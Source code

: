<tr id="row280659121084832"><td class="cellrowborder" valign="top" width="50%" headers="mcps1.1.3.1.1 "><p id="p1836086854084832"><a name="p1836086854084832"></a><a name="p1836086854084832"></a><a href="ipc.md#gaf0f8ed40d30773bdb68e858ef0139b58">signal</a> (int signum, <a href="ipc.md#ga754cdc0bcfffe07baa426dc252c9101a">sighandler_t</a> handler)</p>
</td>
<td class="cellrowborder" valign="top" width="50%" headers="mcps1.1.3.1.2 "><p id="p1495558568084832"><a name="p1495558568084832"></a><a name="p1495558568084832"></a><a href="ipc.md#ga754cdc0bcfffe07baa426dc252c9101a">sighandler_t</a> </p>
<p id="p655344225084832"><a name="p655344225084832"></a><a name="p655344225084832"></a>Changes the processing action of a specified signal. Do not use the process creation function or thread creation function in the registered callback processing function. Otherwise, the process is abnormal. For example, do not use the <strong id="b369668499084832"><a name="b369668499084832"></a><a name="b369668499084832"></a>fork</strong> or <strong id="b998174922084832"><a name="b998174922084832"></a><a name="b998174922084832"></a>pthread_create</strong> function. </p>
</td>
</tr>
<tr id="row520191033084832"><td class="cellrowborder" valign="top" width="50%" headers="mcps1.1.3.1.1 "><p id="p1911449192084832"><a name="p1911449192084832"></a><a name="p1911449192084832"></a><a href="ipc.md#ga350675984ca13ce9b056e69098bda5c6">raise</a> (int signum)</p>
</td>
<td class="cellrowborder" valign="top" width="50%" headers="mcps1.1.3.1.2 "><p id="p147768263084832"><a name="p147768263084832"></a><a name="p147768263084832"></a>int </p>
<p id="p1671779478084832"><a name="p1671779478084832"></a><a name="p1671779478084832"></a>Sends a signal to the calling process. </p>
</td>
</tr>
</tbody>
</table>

........

### TASK BRIEF
Type out all of the records again, exactly.

### EXERCISE SOLUTION
Source code

:<tr id="row280659121084832"><td class="cellrowborder" valign="top" width="50%" headers="mcps1.1.3.1.1 "><p id="p1836086854084832"><a name="p1836086854084832"></a><a name="p1836086854084832"></a><a href="ipc.md#gaf0f8ed40d30773bdb68e858ef0139b58">signal</a> (int signum, <a href="ipc.md#ga754cdc0bcfffe07baa426dc252c9101a">sighandler_t</a> handler)</p>
</td>
<td class="cellrowborder" valign="top" width="50%" headers="mcps1.1.3.1.2 "><p id="p1495558568084832"><a name="p1495558568084832"></a><a name="p1495558568084832"></a><a href="ipc.md#ga754cdc0bcfffe07baa426dc252c9101a">sighandler_t</a> </p>
<p id="p655344225084832"><a name="p655344225084832"></a><a name="p655344225084832"></a>Changes the processing action of a specified signal. Do not use the process creation function or thread creation function in the registered callback processing function. Otherwise, the process is abnormal. For example, do not use the <strong id="b369668499084832"><a name="b369668499084832"></a><a name="b369668499084832"></a>fork</strong> or <strong id="b998174922084832"><a name="b998174922084832"></a><a name="b998174922084832"></a>pthread_create</strong> function. </p>
</td>
</tr>
<tr id="row520191033084832"><td class="cellrowborder" valign="top" width="50%" headers="mcps1.1.3.1.1 "><p id="p1911449192084832"><a name="p1911449192084832"></a><a name="p1911449192084832"></a><a href="ipc.md#ga350675984ca13ce9b056e69098bda5c6">raise</a> (int signum)</p>
</td>
<td class="cellrowborder" valign="top" width="50%" headers="mcps1.1.3.1.2 "><p id="p147768263084832"><a name="p147768263084832"></a><a name="p147768263084832"></a>int </p>
<p id="p1671779478084832"><a name="p1671779478084832"></a><a name="p1671779478084832"></a>Sends a signal to the calling process. </p>
</td>
</tr>
</tbody>
</table>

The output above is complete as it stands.